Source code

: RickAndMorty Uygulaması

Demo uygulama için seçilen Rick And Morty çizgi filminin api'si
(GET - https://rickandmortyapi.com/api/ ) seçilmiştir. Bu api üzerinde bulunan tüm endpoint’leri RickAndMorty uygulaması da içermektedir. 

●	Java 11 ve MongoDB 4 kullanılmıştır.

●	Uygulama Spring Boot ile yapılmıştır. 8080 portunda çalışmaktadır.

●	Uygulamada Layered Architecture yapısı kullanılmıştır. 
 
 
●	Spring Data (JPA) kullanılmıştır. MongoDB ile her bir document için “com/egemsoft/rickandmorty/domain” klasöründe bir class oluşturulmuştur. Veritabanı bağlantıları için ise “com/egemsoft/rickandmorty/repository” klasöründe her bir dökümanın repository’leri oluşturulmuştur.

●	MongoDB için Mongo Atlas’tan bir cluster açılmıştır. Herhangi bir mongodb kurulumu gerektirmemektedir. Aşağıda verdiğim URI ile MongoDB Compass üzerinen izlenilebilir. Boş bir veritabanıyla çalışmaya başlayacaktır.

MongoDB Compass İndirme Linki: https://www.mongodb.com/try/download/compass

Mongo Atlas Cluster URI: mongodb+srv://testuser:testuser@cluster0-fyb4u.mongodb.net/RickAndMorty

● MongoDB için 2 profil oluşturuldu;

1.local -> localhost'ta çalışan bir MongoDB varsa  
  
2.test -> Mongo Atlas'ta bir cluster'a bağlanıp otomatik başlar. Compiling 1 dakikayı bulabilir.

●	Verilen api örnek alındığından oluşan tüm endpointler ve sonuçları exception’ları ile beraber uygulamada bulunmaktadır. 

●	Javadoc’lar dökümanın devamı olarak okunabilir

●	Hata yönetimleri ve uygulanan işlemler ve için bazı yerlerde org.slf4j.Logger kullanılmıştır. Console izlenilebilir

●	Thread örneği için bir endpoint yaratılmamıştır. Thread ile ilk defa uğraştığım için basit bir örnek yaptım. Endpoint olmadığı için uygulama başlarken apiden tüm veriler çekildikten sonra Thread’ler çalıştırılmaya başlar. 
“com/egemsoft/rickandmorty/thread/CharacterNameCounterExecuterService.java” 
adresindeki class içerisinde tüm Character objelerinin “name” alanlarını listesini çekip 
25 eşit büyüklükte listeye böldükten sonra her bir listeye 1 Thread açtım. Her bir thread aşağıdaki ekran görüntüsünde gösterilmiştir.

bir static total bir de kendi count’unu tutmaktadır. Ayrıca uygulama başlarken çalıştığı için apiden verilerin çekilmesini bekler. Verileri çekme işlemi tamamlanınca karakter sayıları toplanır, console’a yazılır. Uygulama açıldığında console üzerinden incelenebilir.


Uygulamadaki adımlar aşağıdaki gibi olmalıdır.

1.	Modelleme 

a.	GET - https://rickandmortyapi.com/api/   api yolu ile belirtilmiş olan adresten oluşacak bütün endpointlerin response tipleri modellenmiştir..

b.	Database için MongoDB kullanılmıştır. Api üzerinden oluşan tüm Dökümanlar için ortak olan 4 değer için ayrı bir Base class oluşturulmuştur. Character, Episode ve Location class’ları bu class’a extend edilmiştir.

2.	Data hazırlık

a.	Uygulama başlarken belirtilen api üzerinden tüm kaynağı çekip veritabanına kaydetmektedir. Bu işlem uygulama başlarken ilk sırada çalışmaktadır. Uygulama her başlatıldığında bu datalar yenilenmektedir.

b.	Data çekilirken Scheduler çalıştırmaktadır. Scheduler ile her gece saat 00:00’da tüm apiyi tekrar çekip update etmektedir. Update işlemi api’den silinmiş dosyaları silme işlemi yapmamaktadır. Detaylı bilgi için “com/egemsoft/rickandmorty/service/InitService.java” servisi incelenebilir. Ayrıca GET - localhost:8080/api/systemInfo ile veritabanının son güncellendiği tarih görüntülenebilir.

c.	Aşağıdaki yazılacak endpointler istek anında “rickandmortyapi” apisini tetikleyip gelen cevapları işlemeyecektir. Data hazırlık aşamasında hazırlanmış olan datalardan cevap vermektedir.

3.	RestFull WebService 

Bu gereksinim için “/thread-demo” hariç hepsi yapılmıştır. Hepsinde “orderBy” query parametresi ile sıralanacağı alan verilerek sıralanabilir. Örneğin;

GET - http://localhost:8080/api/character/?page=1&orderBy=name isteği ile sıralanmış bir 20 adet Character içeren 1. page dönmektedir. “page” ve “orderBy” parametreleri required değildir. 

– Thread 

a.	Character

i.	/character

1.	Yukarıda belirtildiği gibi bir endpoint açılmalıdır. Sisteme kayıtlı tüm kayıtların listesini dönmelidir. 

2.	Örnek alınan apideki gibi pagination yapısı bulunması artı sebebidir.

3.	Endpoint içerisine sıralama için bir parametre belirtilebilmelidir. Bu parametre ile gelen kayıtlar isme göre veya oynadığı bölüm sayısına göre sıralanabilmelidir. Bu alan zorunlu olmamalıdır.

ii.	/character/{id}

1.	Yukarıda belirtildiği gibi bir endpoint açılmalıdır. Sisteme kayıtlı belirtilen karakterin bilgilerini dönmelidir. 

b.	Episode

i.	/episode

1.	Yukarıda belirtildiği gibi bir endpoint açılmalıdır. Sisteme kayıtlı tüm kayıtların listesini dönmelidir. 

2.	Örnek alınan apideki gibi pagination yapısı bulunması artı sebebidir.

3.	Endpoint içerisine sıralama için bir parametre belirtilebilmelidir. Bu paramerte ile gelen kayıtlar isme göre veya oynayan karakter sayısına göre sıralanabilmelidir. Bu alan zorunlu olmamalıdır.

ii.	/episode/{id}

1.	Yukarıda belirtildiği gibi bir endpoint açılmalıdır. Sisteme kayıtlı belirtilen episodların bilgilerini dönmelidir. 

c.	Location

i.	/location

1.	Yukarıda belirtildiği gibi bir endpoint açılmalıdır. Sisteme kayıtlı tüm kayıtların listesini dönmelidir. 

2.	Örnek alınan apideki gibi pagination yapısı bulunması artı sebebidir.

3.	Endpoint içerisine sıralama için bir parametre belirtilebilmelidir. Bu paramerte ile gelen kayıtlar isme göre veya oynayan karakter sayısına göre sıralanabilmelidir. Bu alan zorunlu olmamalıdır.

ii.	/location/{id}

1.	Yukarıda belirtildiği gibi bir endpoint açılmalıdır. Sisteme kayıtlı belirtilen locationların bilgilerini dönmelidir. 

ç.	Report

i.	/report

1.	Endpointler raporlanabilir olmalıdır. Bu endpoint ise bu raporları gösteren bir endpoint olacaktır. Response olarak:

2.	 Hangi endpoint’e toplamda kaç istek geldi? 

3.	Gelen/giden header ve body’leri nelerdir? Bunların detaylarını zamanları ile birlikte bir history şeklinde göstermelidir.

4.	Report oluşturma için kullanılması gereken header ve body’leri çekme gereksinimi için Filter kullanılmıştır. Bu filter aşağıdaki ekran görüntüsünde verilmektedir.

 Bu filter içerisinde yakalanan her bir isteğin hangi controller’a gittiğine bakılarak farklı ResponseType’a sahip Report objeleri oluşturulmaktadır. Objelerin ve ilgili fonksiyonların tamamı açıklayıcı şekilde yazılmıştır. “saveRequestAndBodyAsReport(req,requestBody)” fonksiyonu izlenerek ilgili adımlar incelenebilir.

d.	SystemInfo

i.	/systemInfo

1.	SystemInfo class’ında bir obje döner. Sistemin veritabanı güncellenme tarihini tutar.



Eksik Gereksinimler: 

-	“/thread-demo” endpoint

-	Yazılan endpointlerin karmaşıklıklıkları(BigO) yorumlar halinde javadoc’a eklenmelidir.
---------------
### The task
Looking back at the data above, tally each line that includes the word "istek", then answer with the total alone.

### Response to this exercise
2